··· Supplied records ···

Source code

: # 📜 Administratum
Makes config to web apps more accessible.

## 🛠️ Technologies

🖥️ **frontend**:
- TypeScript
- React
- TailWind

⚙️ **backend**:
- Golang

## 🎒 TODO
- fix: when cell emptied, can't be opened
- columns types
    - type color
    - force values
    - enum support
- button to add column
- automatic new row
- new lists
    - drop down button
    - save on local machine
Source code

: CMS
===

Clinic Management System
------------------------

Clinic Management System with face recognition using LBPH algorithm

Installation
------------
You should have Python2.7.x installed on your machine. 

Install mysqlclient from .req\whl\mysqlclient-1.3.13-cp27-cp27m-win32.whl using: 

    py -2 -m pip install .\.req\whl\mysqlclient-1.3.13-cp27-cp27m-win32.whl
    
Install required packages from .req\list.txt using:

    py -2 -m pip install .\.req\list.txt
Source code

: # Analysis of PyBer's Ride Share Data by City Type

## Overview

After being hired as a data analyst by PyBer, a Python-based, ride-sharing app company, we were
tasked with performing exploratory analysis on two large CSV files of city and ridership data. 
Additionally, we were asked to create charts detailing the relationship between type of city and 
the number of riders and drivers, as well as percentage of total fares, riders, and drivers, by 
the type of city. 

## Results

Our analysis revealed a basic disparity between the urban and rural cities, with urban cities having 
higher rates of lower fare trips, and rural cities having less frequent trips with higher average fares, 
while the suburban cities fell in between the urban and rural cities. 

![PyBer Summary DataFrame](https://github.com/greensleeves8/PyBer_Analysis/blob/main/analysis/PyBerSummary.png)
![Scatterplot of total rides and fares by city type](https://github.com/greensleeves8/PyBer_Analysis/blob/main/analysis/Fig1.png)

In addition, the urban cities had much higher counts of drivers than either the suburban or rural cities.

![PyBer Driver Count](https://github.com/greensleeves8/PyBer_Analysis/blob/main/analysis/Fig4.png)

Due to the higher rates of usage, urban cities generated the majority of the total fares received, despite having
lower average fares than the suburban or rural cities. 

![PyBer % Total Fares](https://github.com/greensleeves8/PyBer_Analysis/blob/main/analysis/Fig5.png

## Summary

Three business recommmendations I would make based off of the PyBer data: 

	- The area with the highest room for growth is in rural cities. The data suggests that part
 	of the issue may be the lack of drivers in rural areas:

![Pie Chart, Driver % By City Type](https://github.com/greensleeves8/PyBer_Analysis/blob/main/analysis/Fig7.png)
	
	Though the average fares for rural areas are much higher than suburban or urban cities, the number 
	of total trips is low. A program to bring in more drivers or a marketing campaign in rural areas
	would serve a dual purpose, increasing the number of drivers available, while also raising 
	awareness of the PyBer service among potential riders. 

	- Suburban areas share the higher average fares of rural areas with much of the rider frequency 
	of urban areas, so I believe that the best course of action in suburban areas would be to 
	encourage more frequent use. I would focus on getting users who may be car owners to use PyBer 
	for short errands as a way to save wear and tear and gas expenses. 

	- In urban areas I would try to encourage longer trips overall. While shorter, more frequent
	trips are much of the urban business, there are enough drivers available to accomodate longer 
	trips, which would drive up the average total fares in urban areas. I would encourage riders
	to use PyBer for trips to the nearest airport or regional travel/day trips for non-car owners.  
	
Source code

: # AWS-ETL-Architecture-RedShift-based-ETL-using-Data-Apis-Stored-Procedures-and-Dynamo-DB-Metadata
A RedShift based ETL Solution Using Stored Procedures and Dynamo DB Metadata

···

> [Problem requirements] Check every line of the entries above, and copy those that carry the string "number".

> [Answer space]
the number of riders and drivers, as well as percentage of total fares, riders, and drivers, by 
	Though the average fares for rural areas are much higher than suburban or urban cities, the number 
	would serve a dual purpose, increasing the number of drivers available, while also raising 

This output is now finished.